3.6 KiB
Simplex.Messaging.Server.Stats
Router statistics: counters, rolling period tracking, delivery time histograms, proxy stats, service stats.
Source: Stats.hs
Overview
All stats are IORef-based, not STM — individual increments are atomic (atomicModifyIORef'_) but multi-field reads are not transactional. getServerStatsData reads 30+ IORefs sequentially — the resulting snapshot is temporally smeared, not a point-in-time atomic view.
PeriodStats — rolling window with boundary-only reset
PeriodStats maintains three IORef IntSet (day, week, month). updatePeriodStats hashes the entity ID and inserts into all three periods. periodStatCounts resets a period's IntSet only when the period boundary is reached (day 1 of that period). At non-boundary times, it returns "" (empty string) — the data is kept accumulating but not reported.
See comment on periodCount.
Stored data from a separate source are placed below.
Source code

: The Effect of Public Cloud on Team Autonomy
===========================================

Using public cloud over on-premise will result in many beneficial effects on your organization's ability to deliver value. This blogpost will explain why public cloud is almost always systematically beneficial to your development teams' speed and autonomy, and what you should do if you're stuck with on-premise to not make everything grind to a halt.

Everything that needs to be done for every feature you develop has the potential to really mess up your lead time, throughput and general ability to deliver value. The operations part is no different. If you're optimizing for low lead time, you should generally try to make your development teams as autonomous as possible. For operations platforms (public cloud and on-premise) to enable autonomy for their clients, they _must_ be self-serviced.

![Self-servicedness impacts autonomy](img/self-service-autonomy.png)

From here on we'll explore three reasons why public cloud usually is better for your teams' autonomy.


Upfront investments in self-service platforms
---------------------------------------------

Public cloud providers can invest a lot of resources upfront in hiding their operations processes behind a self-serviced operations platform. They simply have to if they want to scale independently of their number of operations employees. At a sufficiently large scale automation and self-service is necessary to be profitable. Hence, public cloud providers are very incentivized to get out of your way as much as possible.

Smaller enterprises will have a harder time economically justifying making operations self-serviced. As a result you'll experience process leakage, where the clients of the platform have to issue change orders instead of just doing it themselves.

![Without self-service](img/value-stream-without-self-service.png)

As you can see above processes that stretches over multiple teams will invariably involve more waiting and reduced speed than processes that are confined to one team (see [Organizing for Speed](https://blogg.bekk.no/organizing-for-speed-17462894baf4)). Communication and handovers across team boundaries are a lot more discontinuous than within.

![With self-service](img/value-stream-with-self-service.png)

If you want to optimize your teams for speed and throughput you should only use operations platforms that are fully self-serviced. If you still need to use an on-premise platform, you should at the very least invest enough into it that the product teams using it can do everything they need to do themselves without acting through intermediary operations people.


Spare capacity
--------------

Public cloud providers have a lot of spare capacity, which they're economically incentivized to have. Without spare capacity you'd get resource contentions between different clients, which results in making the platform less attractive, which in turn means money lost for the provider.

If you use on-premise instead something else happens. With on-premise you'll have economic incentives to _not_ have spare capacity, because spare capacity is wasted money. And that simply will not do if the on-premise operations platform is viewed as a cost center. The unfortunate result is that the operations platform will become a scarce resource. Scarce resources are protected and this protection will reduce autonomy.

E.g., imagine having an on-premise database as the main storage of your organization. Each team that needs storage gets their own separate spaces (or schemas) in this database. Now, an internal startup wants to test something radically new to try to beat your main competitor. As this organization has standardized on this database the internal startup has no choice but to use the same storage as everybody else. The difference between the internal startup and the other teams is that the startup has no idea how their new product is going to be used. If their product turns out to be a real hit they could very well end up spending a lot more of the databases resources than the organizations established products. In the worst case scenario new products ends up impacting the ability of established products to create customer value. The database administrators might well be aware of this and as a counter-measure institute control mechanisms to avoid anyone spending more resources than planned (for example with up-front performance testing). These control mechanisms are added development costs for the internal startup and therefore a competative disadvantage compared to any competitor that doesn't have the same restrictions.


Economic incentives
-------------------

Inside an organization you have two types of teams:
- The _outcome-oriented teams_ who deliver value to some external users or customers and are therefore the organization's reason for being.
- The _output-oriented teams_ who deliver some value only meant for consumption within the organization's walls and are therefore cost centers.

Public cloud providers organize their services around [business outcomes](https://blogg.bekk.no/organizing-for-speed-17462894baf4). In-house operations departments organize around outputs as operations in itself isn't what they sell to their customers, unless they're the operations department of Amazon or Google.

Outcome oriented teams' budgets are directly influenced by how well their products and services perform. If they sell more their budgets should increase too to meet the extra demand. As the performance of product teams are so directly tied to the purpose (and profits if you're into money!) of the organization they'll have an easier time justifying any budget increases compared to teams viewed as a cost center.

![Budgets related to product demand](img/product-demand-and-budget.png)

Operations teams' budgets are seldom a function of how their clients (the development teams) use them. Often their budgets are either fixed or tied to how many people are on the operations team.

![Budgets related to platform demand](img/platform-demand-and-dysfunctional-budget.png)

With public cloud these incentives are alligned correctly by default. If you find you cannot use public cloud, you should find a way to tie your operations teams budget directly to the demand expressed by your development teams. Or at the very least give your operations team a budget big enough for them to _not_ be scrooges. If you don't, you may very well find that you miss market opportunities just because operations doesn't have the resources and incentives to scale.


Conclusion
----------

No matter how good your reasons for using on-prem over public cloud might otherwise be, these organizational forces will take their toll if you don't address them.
At day boundary (periodCount 1 ref), the day set is atomically swapped to empty and its size returned. Week resets on Monday (day 1 of week), month on the 1st. Periods are independent — day reset does NOT affect week/month accumulation. Each period counts unique queue hashes that were active during that period.
Disabled metrics — performance trade-offs
See comments on qSubNoMsg and subscribedQueues in the source. qSubNoMsg is disabled because counting "subscription with no message" creates too many STM transactions. subscribedQueues is disabled because maintaining PeriodStats-style IntSets for all subscribed queues uses too much memory. Both fields are omitted from the stats output entirely. The parser handles old log files that contain these fields: qSubNoMsg is silently skipped via skipInt, and subscribedQueues is parsed but replaced with empty data.
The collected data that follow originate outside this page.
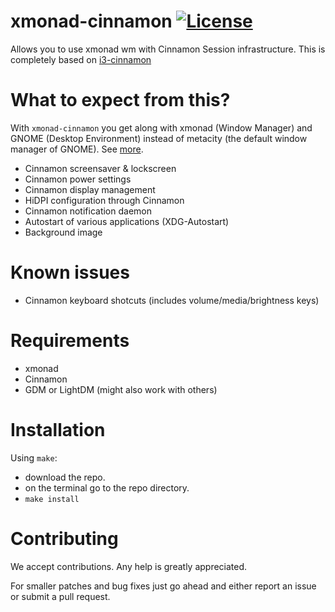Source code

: # xmonad-cinnamon [![License](http://img.shields.io/badge/license-MIT-blue.svg?style=flat)](http://choosealicense.com/licenses/mit/)

Allows you to use xmonad wm with Cinnamon Session infrastructure. This is completely based on [i3-cinnamon](https://github.com/jbbr/i3-cinnamon)

# What to expect from this?
With `xmonad-cinnamon` you get along with xmonad (Window Manager) and GNOME (Desktop Environment) instead of metacity (the default window manager of GNOME).
See [more](https://github.com/lvillani/i3-gnome/issues/10).

- Cinnamon screensaver & lockscreen
- Cinnamon power settings
- Cinnamon display management
- HiDPI configuration through Cinnamon
- Cinnamon notification daemon
- Autostart of various applications (XDG-Autostart)
- Background image

# Known issues
- Cinnamon keyboard shotcuts (includes volume/media/brightness keys)

# Requirements
* xmonad
* Cinnamon
* GDM or LightDM (might also work with others)

# Installation

Using `make`:
* download the repo.
* on the terminal go to the repo directory.
* `make install`

# Contributing
We accept contributions. Any help is greatly appreciated.

For smaller patches and bug fixes just go ahead and either report an issue or submit a pull
request.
TimeBuckets — ceil-aligned bucketing with precision loss
updateTimeBuckets quantizes delivery-to-acknowledgment times into sparse buckets. Exact for 0-5s, then ceil-aligned: 6-30s → 5s buckets, 31-60s → 10s, 61-180s → 30s, 180+s → 60s. The toBucket formula uses - ((- n) \div` m) * mfor ceiling division.sumTimeandmaxTime` preserve exact values; only the histogram is lossy.
Serialization backward compatibility — silent data coercion
The strP parser for ServerStatsData handles multiple format generations. Old format qDeleted= is read as (value, 0, 0) — qDeletedNew and qDeletedSecured default to 0. qSubNoMsg is parsed and silently discarded (skipInt). subscribedQueues is parsed but replaced with empty data. Data loaded from old formats is coerced, not reconstructed — precision is permanently lost.
Serialization typo — internally consistent
The field _srvAssocUpdated is serialized as "assocUpdatedt=" (extra 't') in ServiceStatsData encoding. The parser expects the same misspelling. Both sides are consistent, so it works — but external systems expecting assocUpdated= will fail to parse.
atomicSwapIORef for stats logging
In logServerStats (Server.hs), each counter is read and reset via atomicSwapIORef ref 0. This is lock-free but means counters are zeroed after each logging interval — values represent delta since last log, not cumulative totals. qCount and msgCount are exceptions: they're read-only (via readIORef) because they track absolute current values, not deltas.
setPeriodStats — not thread safe
See comment on setPeriodStats. Uses writeIORef (not atomic). Only safe during router startup when no other threads are running. If called concurrently, period data could be corrupted.